On 18. 05. 21 12:23, Marc-Andre Lemburg wrote:
On 18.05.2021 11:16, Petr Viktorin wrote:
On 14. 05. 21 20:07, Ronald Oussoren wrote:
On 14 May 2021, at 19:05, Victor Stinner <vstinner@python.org <mailto:vstinner@python.org>> wrote:
Hi Petr,
I reproduced the issue with Python is built without --enable-shared.
But when Python is built with --enable-shared, Py_FrozenMain() is exported as expected!
I createdhttps://bugs.python.org/issue44133 <https://bugs.python.org/issue44133>and https://github.com/python/cpython/pull/26130 <https://github.com/python/cpython/pull/26130>to fix the issue.
I guess exporting it for completeness sake is harmless, but I wonder how useful exporting the symbol from the python binary in a static build is.

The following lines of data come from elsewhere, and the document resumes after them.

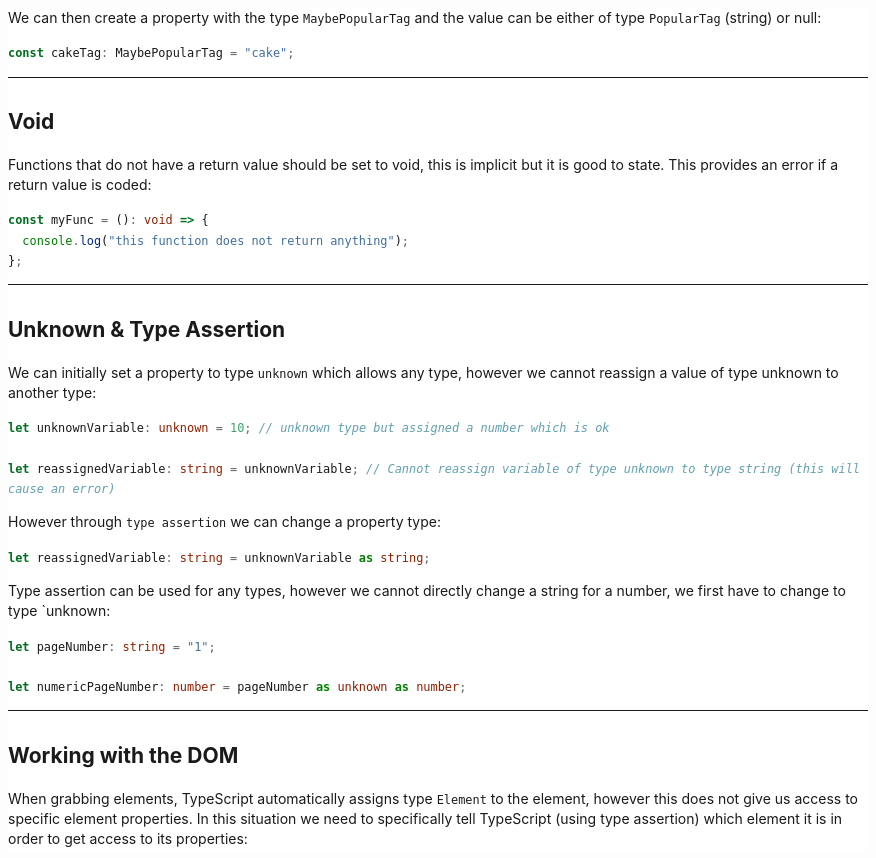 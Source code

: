 We can then create a property with the type `MaybePopularTag` and the value can be either of type `PopularTag` (string) or null:

```ts
const cakeTag: MaybePopularTag = "cake";
```

---

## Void

Functions that do not have a return value should be set to void, this is implicit but it is good to state. This provides an error if a return value is coded:

```ts
const myFunc = (): void => {
  console.log("this function does not return anything");
};
```

---

## Unknown & Type Assertion

We can initially set a property to type `unknown` which allows any type, however we cannot reassign a value of type unknown to another type:

```ts
let unknownVariable: unknown = 10; // unknown type but assigned a number which is ok

let reassignedVariable: string = unknownVariable; // Cannot reassign variable of type unknown to type string (this will cause an error)
```

However through `type assertion` we can change a property type:

```ts
let reassignedVariable: string = unknownVariable as string;
```

Type assertion can be used for any types, however we cannot directly change a string for a number, we first have to change to type `unknown:

```ts
let pageNumber: string = "1";

let numericPageNumber: number = pageNumber as unknown as number;
```

---

## Working with the DOM

When grabbing elements, TypeScript automatically assigns type `Element` to the element, however this does not give us access to specific element properties. In this situation we need to specifically tell TypeScript (using type assertion) which element it is in order to get access to its properties:
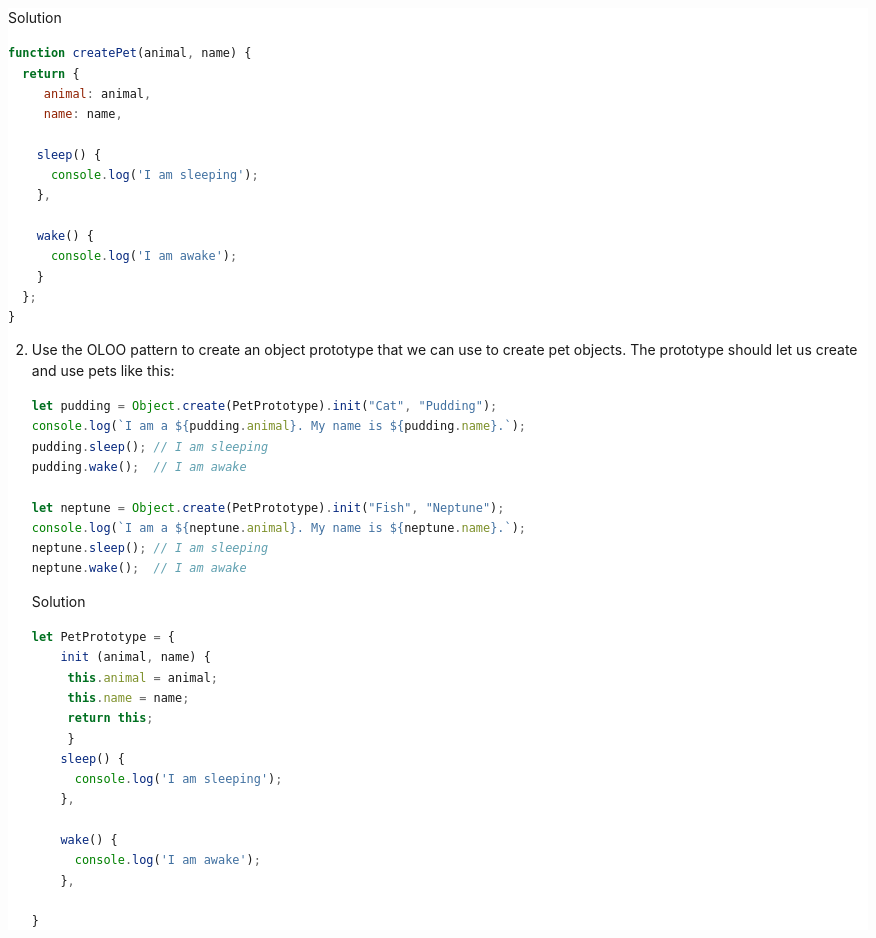    Solution

   ```js
   function createPet(animal, name) {
     return {
     	animal: animal, 
     	name: name, 
       
       sleep() {
         console.log('I am sleeping');
       }, 
         
       wake() {
         console.log('I am awake');
       }
     };
   }
   ```

2. Use the OLOO pattern to create an object prototype that we can use to create pet objects. The prototype should let us create and use pets like this:

   ```js
   let pudding = Object.create(PetPrototype).init("Cat", "Pudding");
   console.log(`I am a ${pudding.animal}. My name is ${pudding.name}.`);
   pudding.sleep(); // I am sleeping
   pudding.wake();  // I am awake
   
   let neptune = Object.create(PetPrototype).init("Fish", "Neptune");
   console.log(`I am a ${neptune.animal}. My name is ${neptune.name}.`);
   neptune.sleep(); // I am sleeping
   neptune.wake();  // I am awake
   ```

   Solution

   ```js
   let PetPrototype = {
       init (animal, name) {
       	this.animal = animal;
       	this.name = name;
       	return this;
     	}
       sleep() {
         console.log('I am sleeping');
       }, 
         
       wake() {
         console.log('I am awake');
       }, 
     
   }
   ```

    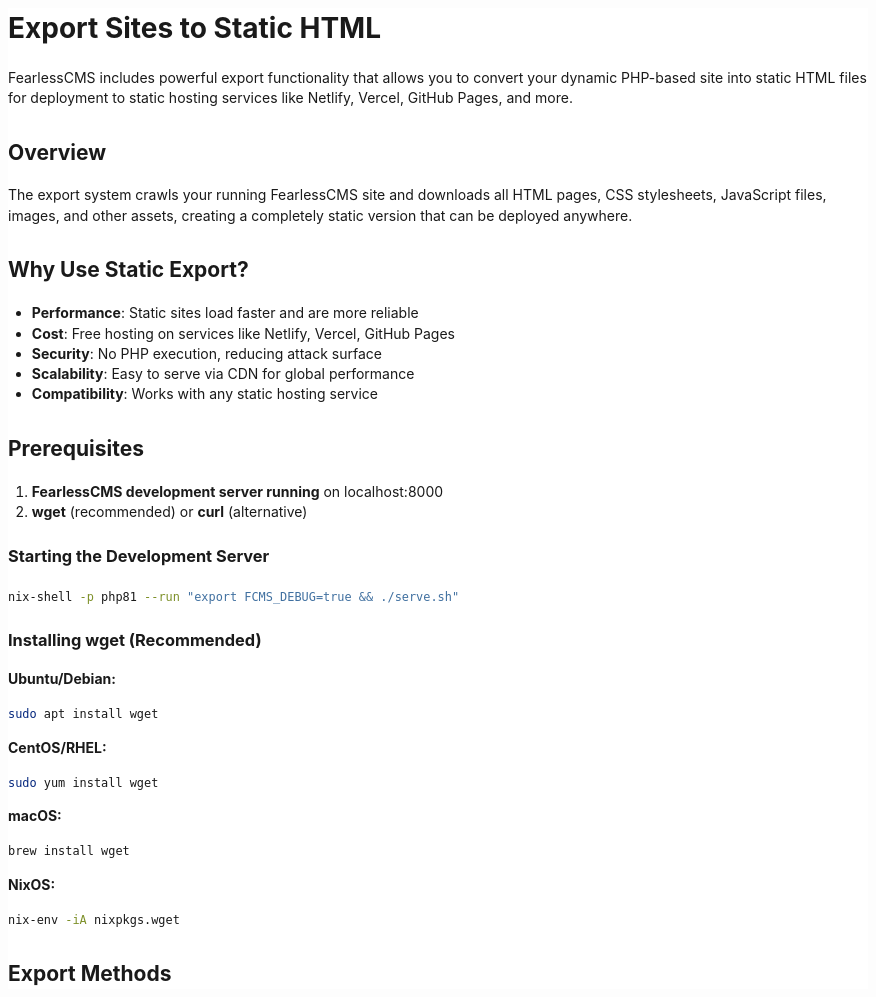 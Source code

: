 # Export Sites to Static HTML

FearlessCMS includes powerful export functionality that allows you to convert your dynamic PHP-based site into static HTML files for deployment to static hosting services like Netlify, Vercel, GitHub Pages, and more.

## Overview

The export system crawls your running FearlessCMS site and downloads all HTML pages, CSS stylesheets, JavaScript files, images, and other assets, creating a completely static version that can be deployed anywhere.

## Why Use Static Export?

- **Performance**: Static sites load faster and are more reliable
- **Cost**: Free hosting on services like Netlify, Vercel, GitHub Pages
- **Security**: No PHP execution, reducing attack surface
- **Scalability**: Easy to serve via CDN for global performance
- **Compatibility**: Works with any static hosting service

## Prerequisites

1. **FearlessCMS development server running** on localhost:8000
2. **wget** (recommended) or **curl** (alternative)

### Starting the Development Server

```bash
nix-shell -p php81 --run "export FCMS_DEBUG=true && ./serve.sh"
```

### Installing wget (Recommended)

**Ubuntu/Debian:**
```bash
sudo apt install wget
```

**CentOS/RHEL:**
```bash
sudo yum install wget
```

**macOS:**
```bash
brew install wget
```

**NixOS:**
```bash
nix-env -iA nixpkgs.wget
```

## Export Methods
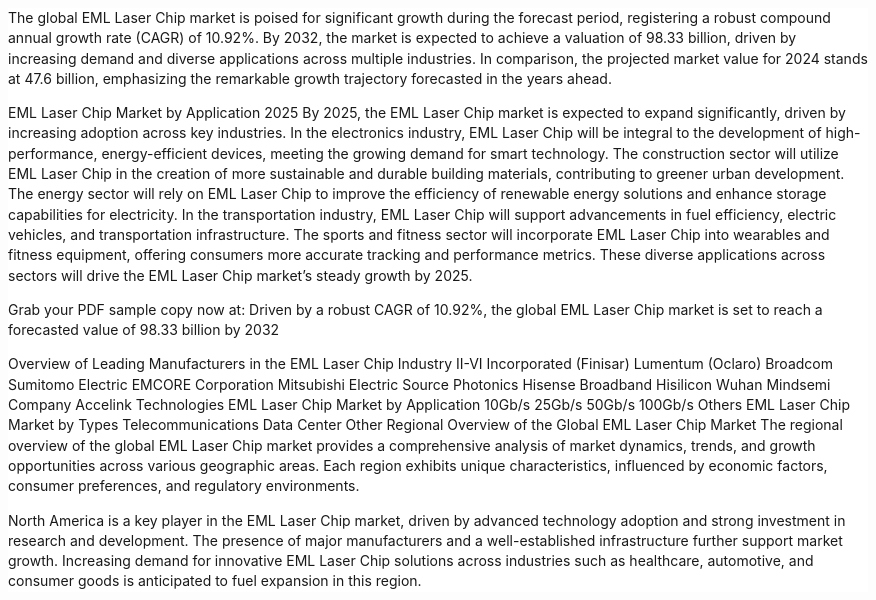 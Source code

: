 The global EML Laser Chip market is poised for significant growth during the forecast period, registering a robust compound annual growth rate (CAGR) of 10.92%. By 2032, the market is expected to achieve a valuation of 98.33 billion, driven by increasing demand and diverse applications across multiple industries. In comparison, the projected market value for 2024 stands at 47.6 billion, emphasizing the remarkable growth trajectory forecasted in the years ahead. 

EML Laser Chip Market by Application 2025
By 2025, the EML Laser Chip market is expected to expand significantly, driven by increasing adoption across key industries. In the electronics industry, EML Laser Chip will be integral to the development of high-performance, energy-efficient devices, meeting the growing demand for smart technology. The construction sector will utilize EML Laser Chip in the creation of more sustainable and durable building materials, contributing to greener urban development. The energy sector will rely on EML Laser Chip to improve the efficiency of renewable energy solutions and enhance storage capabilities for electricity. In the transportation industry, EML Laser Chip will support advancements in fuel efficiency, electric vehicles, and transportation infrastructure. The sports and fitness sector will incorporate EML Laser Chip into wearables and fitness equipment, offering consumers more accurate tracking and performance metrics. These diverse applications across sectors will drive the EML Laser Chip market’s steady growth by 2025.

Grab your PDF sample copy now at: Driven by a robust CAGR of 10.92%, the global EML Laser Chip market is set to reach a forecasted value of 98.33 billion by 2032

Overview of Leading Manufacturers in the EML Laser Chip Industry
II-VI Incorporated (Finisar)
Lumentum (Oclaro)
Broadcom
Sumitomo Electric
EMCORE Corporation
Mitsubishi Electric
Source Photonics
Hisense Broadband
Hisilicon
Wuhan Mindsemi Company
Accelink Technologies
EML Laser Chip Market by Application
10Gb/s
25Gb/s
50Gb/s
100Gb/s
Others
EML Laser Chip Market by Types
Telecommunications
Data Center
Other
Regional Overview of the Global EML Laser Chip Market
The regional overview of the global EML Laser Chip market provides a comprehensive analysis of market dynamics, trends, and growth opportunities across various geographic areas. Each region exhibits unique characteristics, influenced by economic factors, consumer preferences, and regulatory environments.

North America is a key player in the EML Laser Chip market, driven by advanced technology adoption and strong investment in research and development. The presence of major manufacturers and a well-established infrastructure further support market growth. Increasing demand for innovative EML Laser Chip solutions across industries such as healthcare, automotive, and consumer goods is anticipated to fuel expansion in this region.
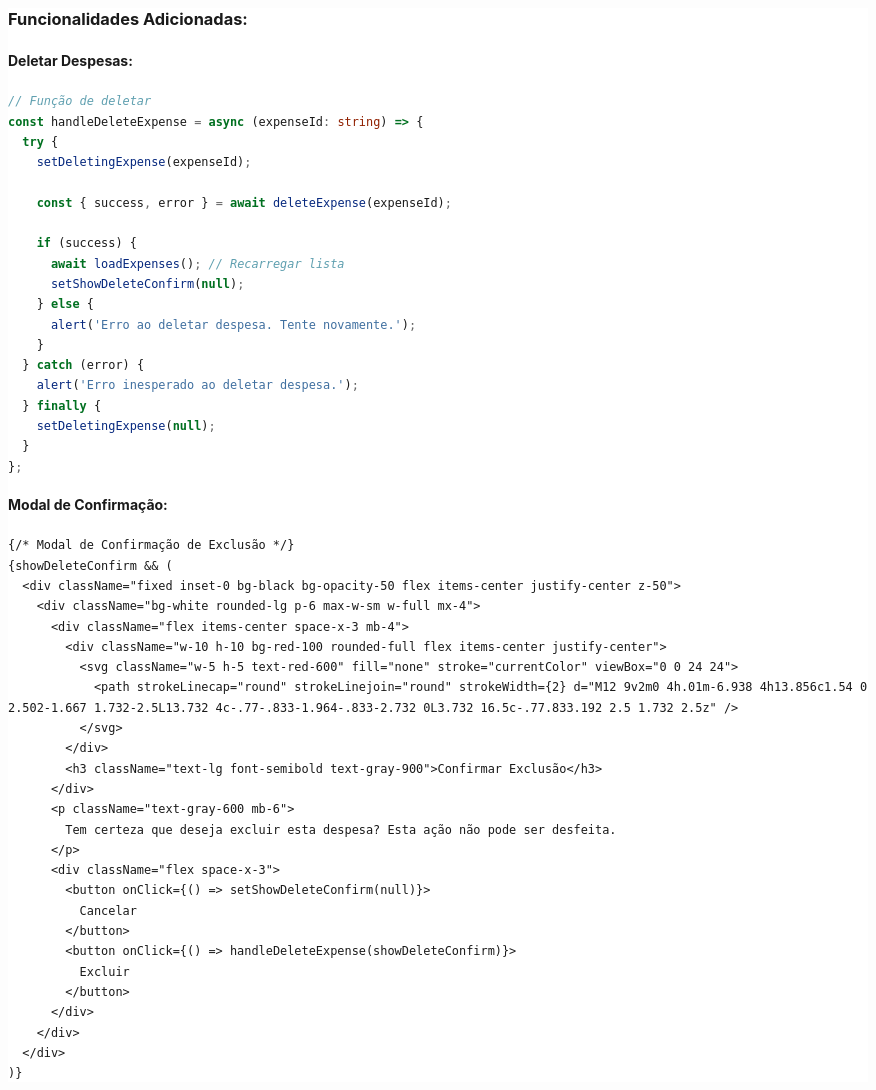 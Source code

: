### **Funcionalidades Adicionadas:**

#### **Deletar Despesas:**
```typescript
// Função de deletar
const handleDeleteExpense = async (expenseId: string) => {
  try {
    setDeletingExpense(expenseId);
    
    const { success, error } = await deleteExpense(expenseId);
    
    if (success) {
      await loadExpenses(); // Recarregar lista
      setShowDeleteConfirm(null);
    } else {
      alert('Erro ao deletar despesa. Tente novamente.');
    }
  } catch (error) {
    alert('Erro inesperado ao deletar despesa.');
  } finally {
    setDeletingExpense(null);
  }
};
```

#### **Modal de Confirmação:**
```tsx
{/* Modal de Confirmação de Exclusão */}
{showDeleteConfirm && (
  <div className="fixed inset-0 bg-black bg-opacity-50 flex items-center justify-center z-50">
    <div className="bg-white rounded-lg p-6 max-w-sm w-full mx-4">
      <div className="flex items-center space-x-3 mb-4">
        <div className="w-10 h-10 bg-red-100 rounded-full flex items-center justify-center">
          <svg className="w-5 h-5 text-red-600" fill="none" stroke="currentColor" viewBox="0 0 24 24">
            <path strokeLinecap="round" strokeLinejoin="round" strokeWidth={2} d="M12 9v2m0 4h.01m-6.938 4h13.856c1.54 0 2.502-1.667 1.732-2.5L13.732 4c-.77-.833-1.964-.833-2.732 0L3.732 16.5c-.77.833.192 2.5 1.732 2.5z" />
          </svg>
        </div>
        <h3 className="text-lg font-semibold text-gray-900">Confirmar Exclusão</h3>
      </div>
      <p className="text-gray-600 mb-6">
        Tem certeza que deseja excluir esta despesa? Esta ação não pode ser desfeita.
      </p>
      <div className="flex space-x-3">
        <button onClick={() => setShowDeleteConfirm(null)}>
          Cancelar
        </button>
        <button onClick={() => handleDeleteExpense(showDeleteConfirm)}>
          Excluir
        </button>
      </div>
    </div>
  </div>
)}
```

AFAIK Py_FrozenMain is the main entry point for frozen binaries (linked to libpython). It does not seem to have other uses.
That's what I now think as well.
That's the case, yes.
It's OK if Py_FrozenMain is exported, but also OK if it's missing (unless you're compiling a special build with frozen modules, which won't work at all without Py_FrozenMain).
Skipping any tests for it based on something like
hasattr(ctypes.pythonapi, 'Py_FrozenMain')
should work fine.I'll remove it from the Stable ABI list; there's still time for that in 3.10.
If you are embedding a Python with frozen modules, you will need to call the Py_FrozenMain() API from your application's main() (or other entry point within your application).
Removing the export will break such applications. Removing the API from the stable ABI makes it impossible to use the stable ABI from such applications.
Is that intended ? Perhaps I'm missing something.
Is there a supported way to make such binary other than Tools/freeze/freeze.py? The (lack of) docs suggests this is an implementation detail for the freeze script.
Tools/freeze does not se the Stable ABI.